Expression and purification of active rrSLPI. (A) Diagram of HIS–rSLPI fusion protein for step-elution from Ni-NTA column. (B) SDS-PAGE of purified proteins: 1, sonicated induced cells; 2, lysate from 15,000 g centrifugation; 3, dialyzed lysate from the sequential 50,000 g centrifugation; 4, 75 mM imidazole elute fractions; MW, markers. (C) Immunoblot of B using anti-rSLPI peptide antibody as described in Materials and Methods. (D) rrSLPI (lane 4) possesses antiprotease activity toward human neutrophil elastase (shown), cathepsin G, and chymotrypsin. Different concentrations of SLPI were shown on the x-axis, and the fractional elastase activity at each inhibitor concentration compared with uninhibited activity was shown on the y-axis.

Figure 4

Suppression of arthritis by rrSLPI. (A) Arthritis was initiated by a single intraperitoneal injection of SCW on day 0 and the articular index (AI) measured as described in Materials and Methods for the course of the study (○). An intraperitoneal injection of 0.1 mg of the purified active rrSLPI protein was administered 24 h and again on day 9 after SCW (•) or only on day 13 (□).

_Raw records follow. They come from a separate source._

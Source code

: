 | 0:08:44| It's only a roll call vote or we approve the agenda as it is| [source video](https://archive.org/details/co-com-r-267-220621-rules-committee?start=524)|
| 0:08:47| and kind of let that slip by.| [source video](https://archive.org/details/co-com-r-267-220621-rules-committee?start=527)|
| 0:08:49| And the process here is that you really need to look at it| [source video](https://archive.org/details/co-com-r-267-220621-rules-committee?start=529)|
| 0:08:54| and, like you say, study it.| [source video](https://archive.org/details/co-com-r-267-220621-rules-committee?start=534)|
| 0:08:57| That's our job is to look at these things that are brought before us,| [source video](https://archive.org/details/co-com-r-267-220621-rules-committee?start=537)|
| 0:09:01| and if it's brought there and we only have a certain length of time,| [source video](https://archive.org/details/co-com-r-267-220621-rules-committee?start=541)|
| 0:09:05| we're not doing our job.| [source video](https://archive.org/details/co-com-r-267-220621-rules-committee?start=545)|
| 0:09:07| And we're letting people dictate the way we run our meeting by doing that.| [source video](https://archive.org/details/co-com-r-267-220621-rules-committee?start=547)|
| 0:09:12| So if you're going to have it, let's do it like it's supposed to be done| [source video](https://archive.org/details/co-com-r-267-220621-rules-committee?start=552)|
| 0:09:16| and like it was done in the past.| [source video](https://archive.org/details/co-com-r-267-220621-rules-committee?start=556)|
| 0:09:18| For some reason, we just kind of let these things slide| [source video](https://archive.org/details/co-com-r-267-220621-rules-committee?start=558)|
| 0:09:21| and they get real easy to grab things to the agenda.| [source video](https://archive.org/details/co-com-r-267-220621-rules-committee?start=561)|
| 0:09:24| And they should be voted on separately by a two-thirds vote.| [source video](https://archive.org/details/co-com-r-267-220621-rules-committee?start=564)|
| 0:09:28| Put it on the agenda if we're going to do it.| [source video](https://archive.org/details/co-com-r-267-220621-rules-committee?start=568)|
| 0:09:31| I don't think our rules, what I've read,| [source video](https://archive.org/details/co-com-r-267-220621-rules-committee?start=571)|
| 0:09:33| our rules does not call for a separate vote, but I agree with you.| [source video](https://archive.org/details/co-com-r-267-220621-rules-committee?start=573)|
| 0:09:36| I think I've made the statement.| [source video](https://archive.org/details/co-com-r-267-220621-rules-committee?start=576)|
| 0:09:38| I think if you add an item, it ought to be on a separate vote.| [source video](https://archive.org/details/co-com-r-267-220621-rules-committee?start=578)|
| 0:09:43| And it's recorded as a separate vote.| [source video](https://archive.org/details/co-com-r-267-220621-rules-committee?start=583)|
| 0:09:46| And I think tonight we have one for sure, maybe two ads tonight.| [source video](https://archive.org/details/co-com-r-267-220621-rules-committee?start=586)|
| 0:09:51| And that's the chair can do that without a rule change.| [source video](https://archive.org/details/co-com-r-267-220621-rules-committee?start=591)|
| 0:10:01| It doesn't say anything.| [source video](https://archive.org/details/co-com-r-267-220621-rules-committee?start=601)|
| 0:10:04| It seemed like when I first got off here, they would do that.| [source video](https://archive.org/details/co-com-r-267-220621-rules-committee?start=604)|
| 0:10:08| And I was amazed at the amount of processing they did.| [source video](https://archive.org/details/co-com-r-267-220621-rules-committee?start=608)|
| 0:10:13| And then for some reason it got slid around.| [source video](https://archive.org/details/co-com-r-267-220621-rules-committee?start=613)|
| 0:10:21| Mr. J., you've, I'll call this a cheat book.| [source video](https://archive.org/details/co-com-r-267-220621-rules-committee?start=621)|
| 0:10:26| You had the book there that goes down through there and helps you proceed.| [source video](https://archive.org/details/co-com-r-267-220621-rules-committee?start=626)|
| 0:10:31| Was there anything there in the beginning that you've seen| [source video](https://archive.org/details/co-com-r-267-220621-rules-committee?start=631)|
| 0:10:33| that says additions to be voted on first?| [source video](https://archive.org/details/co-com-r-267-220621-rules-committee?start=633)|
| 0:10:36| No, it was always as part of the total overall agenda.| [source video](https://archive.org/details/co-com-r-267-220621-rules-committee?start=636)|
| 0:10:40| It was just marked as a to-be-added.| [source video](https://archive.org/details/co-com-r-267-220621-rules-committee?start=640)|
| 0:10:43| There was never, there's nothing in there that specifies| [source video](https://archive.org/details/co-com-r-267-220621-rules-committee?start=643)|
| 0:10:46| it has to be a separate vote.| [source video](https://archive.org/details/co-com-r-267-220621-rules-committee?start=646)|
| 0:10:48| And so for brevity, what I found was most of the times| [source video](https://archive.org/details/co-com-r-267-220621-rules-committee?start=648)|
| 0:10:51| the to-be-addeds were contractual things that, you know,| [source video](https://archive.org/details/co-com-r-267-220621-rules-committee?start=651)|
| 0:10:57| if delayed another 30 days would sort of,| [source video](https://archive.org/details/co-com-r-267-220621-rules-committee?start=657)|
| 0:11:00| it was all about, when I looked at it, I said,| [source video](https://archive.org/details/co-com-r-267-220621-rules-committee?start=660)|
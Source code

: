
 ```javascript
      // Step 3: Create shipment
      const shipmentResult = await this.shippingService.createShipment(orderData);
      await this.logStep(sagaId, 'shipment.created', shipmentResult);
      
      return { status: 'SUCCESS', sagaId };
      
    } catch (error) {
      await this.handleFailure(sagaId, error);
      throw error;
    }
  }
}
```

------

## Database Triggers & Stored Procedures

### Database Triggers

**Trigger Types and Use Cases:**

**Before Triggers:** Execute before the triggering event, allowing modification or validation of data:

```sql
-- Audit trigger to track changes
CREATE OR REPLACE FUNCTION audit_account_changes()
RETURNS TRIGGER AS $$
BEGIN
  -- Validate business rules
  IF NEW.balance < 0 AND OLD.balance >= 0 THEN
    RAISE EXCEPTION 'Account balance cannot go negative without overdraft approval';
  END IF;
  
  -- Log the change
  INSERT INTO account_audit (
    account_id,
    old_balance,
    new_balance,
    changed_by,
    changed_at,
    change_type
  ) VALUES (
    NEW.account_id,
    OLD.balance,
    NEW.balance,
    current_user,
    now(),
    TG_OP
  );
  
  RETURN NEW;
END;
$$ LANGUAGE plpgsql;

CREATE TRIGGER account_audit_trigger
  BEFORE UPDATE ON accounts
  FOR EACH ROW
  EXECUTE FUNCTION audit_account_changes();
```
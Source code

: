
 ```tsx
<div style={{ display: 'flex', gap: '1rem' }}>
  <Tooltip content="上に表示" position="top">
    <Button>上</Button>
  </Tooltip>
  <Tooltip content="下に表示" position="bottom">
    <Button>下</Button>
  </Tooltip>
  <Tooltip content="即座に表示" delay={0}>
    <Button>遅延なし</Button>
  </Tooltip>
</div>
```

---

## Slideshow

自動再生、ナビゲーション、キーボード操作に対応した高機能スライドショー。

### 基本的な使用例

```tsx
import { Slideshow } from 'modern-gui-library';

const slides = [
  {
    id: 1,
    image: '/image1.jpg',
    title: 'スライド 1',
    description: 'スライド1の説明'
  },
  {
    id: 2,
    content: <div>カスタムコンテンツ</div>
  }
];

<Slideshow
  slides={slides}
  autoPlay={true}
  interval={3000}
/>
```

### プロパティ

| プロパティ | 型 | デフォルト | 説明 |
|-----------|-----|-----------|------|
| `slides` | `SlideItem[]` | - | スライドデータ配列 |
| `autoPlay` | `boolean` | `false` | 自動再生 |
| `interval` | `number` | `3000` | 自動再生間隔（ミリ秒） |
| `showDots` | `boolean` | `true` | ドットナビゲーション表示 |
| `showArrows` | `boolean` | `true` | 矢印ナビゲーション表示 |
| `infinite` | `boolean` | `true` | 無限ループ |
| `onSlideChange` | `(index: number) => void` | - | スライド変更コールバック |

Each point represents the mean AI ± SEM for each group of animals (n = 12) and significant decreases in AI with treatment are indicated as *P < 0.05 and **P < 0.01. (B and C) Radiographs of representative animals 26 d after SCW injection (B) and rrSLPI-treatment on days 1 and 9 (0.1 mg) (C). (D) The effect of truncated rrSLPI (0.1 mg, hatched bars) administered on days 1 and 9 after SCW on acute and chronic arthritis was compared with that of the full-length rrSLPI (solid bars). The articular index of untreated SCW-injected animals was shown as open bars. Each point represents the mean AI ± SEM for each group of animals (n = 12) and significant differences are indicated by *P < 0.05 and **P < 0.01. (E) rrSLPI suppresses the increased cleavage of type II collagen. Plasma samples were collected during the acute (day 4), remission (day 10), and chronic phases (day 26) of arthritis and Col2-3/4C long neoepitope quantified by ELISA. Data shown are the means ± SEM for each group of animals (n = 6). SCW+rrSLPI represents the group of animals that have been injected with active rrSLPI on day 1 and 9 after SCW (solid bars) and PBS represents the control animals injected with phosphate buffered saline (open bars). *P < 0.05, **P < 0.001.